The woman wandered into the alley, reeking of cheap alcohol and even cheaper perfume. Her excessively curly hair was a shade of red never seen in nature. Jakobus had little doubt that those frighteningly firm breasts were bought and paid for as well, since there was certainly no visible means of support for their exaggerated bounty. Jakobus had seen more fabric in codpieces than this woman wore on her entire body. She was smoking — surely mankind’s most deplorable habit — and her nails gleamed long and red in the glow of her cigarette. How elegant, Jakobus thought cynically, her nails match her hair. He moved, and she turned a startled glance his way. The expression in her heavily made-up eyes quickly changed from fear to interest as she took in his nakedness.

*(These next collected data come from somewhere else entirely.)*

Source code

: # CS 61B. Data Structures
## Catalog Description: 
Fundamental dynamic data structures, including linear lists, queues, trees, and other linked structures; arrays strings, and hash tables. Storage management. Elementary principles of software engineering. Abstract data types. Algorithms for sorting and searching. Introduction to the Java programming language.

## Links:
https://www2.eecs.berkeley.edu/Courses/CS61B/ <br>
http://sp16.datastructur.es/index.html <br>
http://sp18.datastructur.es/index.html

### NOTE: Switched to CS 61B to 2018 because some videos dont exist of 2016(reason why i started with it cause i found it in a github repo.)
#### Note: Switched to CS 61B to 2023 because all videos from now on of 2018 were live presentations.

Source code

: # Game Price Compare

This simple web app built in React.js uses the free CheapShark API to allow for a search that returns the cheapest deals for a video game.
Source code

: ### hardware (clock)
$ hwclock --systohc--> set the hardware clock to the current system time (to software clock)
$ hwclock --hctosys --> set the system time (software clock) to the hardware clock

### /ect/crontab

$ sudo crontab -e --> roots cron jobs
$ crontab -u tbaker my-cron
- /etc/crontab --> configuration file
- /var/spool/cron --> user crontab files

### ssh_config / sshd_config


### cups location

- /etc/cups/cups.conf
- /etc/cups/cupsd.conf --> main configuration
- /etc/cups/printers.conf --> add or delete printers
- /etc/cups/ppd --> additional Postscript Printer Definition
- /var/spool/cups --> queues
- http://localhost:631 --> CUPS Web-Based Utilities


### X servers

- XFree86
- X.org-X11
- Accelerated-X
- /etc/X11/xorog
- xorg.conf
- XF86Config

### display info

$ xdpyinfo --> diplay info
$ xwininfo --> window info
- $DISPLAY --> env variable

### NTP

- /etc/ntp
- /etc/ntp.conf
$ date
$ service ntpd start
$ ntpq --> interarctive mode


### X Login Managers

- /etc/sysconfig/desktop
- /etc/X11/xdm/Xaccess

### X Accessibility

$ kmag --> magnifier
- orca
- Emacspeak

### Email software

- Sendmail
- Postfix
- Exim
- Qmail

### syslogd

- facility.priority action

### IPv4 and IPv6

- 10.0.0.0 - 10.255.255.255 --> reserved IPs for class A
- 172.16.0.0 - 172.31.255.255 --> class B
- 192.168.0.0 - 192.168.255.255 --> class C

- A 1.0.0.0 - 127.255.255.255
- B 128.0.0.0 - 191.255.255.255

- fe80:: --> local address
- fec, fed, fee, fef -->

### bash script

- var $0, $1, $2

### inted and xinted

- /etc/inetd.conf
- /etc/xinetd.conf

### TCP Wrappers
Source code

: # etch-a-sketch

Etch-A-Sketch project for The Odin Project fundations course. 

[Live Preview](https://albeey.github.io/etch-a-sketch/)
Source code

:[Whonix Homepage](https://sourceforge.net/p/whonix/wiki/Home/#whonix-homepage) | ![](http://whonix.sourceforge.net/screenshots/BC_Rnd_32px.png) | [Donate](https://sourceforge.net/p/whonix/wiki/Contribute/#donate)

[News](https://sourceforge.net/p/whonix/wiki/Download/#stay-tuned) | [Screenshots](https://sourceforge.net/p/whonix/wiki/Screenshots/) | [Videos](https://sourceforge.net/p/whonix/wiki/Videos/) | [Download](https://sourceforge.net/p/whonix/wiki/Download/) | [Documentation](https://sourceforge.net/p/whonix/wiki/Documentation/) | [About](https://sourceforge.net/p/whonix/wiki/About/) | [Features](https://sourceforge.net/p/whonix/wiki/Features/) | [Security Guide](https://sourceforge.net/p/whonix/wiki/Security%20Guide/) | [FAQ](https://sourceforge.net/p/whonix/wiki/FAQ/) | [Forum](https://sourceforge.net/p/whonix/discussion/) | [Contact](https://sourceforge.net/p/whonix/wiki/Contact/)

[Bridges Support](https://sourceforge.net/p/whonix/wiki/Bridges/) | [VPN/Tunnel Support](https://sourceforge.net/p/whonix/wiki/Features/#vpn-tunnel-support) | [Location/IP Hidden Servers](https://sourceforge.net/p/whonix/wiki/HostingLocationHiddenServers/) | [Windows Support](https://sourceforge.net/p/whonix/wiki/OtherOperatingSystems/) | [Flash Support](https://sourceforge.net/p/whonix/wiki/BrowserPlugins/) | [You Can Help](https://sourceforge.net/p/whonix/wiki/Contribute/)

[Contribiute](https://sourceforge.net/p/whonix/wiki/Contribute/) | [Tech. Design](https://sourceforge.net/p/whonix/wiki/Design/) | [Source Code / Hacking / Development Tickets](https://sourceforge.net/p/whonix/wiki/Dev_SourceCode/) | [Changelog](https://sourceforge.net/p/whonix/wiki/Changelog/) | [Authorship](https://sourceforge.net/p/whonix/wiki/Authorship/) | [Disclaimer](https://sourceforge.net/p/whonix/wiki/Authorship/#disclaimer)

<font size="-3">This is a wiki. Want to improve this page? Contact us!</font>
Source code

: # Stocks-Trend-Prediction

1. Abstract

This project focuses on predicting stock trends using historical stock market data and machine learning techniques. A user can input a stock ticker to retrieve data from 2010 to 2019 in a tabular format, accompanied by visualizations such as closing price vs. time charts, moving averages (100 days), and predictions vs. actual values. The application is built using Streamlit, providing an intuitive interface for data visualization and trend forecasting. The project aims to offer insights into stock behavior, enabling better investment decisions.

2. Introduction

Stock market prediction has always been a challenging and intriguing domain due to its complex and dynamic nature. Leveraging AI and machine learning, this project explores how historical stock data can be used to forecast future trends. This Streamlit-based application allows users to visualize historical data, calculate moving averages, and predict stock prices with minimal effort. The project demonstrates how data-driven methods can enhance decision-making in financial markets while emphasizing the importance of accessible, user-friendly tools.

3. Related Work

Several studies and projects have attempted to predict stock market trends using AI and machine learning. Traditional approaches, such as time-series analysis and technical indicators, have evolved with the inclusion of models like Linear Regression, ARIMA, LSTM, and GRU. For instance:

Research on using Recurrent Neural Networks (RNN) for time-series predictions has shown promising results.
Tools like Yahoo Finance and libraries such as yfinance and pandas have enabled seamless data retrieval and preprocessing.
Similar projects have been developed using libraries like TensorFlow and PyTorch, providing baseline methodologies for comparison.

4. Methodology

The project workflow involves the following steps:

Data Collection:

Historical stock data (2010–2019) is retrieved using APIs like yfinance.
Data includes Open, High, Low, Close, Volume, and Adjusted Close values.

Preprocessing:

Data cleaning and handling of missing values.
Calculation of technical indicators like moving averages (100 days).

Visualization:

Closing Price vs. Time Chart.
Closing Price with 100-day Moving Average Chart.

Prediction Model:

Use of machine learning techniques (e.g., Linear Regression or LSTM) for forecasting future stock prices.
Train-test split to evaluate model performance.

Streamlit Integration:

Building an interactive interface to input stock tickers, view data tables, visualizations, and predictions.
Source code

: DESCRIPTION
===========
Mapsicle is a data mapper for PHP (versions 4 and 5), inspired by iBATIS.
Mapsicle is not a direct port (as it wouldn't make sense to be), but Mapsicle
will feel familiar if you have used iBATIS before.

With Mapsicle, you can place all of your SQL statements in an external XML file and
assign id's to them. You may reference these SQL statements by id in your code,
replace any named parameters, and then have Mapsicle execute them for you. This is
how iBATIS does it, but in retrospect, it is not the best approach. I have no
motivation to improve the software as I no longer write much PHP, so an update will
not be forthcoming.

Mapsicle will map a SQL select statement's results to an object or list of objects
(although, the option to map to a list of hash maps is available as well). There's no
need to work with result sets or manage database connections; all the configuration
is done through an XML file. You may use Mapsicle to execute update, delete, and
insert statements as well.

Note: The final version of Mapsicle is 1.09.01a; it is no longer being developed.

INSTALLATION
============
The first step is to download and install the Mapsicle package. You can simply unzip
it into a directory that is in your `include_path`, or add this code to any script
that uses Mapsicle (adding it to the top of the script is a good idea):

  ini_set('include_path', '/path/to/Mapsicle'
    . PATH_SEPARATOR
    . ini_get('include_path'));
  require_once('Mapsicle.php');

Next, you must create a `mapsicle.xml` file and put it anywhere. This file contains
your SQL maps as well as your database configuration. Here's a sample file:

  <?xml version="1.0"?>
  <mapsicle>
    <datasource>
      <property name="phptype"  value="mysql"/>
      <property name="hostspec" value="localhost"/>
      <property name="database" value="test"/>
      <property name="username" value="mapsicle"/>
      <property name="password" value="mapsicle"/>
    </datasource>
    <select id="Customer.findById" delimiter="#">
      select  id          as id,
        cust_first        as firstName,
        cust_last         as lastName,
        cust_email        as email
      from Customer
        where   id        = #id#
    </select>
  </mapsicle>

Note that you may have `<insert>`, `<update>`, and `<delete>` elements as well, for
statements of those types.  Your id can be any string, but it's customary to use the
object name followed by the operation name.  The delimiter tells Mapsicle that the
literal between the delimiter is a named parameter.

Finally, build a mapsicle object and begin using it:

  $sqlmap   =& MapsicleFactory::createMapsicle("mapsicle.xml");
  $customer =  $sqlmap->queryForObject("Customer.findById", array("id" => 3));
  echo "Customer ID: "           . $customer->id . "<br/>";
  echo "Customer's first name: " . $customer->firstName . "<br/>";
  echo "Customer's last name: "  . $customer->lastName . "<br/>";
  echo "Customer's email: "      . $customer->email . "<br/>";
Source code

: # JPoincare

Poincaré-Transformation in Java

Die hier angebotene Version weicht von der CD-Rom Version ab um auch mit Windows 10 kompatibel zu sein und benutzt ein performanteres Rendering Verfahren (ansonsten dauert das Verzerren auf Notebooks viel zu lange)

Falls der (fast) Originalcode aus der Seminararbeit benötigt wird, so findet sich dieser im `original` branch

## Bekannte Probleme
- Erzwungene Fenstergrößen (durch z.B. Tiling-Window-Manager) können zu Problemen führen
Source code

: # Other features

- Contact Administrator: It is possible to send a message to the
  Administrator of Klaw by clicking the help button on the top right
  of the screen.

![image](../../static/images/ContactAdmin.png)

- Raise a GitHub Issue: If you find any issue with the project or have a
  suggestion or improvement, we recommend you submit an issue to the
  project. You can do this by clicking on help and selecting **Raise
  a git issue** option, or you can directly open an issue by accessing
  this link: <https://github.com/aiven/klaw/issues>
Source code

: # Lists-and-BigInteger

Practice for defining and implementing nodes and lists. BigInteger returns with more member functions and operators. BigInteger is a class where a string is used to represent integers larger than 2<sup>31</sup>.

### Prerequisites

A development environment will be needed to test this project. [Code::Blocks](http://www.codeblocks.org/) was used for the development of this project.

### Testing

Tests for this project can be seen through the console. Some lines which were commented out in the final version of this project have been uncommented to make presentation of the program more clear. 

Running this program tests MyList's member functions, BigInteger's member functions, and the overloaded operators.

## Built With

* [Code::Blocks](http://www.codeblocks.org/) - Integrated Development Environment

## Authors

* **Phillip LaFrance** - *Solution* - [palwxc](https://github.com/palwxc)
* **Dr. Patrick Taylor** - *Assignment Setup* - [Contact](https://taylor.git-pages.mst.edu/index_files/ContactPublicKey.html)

“Hey, baby, you gonna catch cold dressed like that. I mean, un-dressed like that! Seems to me like you need a little honey pie to warm you up. Wanna come home with me, darlin’? I know some tricks that’ll get you pumpin’ in all the right spots.” She ran her tongue provocatively over her lips, and cocked a hip sideways.

Jakobus stepped forward, smiling. He could smell her. Not the Evening In Paris cologne, not the Old Crow whiskey, not even the two-hours-ago sex. Her blood. He could smell it even before it was shed. AB+, vintage 1977. He could see it flowing in her veins, pulsing in her neck. Ahhhhh . . . He felt his supercanines descending as his erection was rising. The two went hand-in-hand for Jakobus, sex and feeding. There was no more powerful aphrodisiac than the scent, the taste of human blood. The anticipation always made him almost painfully hard. He was rarely able to take a female with taking her first.

The woman was neither blind nor dead. At least, not yet. She could barely tear her eyes away from Jakobus’ impressive arousal, but it wasn’t until she looked into his eyes that she was truly, irretrievably lost. They gleamed silver in the dim light, mesmerizing and hypnotic. She felt herself pulled toward Jakobus as strongly as if he’d grabbed her. And then he did. His hands grasped her arms and pushed her against the cold brick wall as he ground his body into hers. He tore open her flimsy shirt and filled his hands with breasts as unyielding as unripe grapefruit. She was panting, gasping, any thought of payment long forgotten. She managed to work her hand down to her crotch, desperately pulling the fabric aside to open herself to his invasion. Jakobus shoved into her hard, so forcefully that he lifted her off the ground with each thrust. Her head fell back, baring the pale flesh of her neck. A growl rose in his throat and he bit, sinking his supercanines into her throbbing jugular vein. The hot sweetness of her blood spurted into his throat just as he came, his semen spurting into her body. Her cry of ecstasy was the last sound she ever made.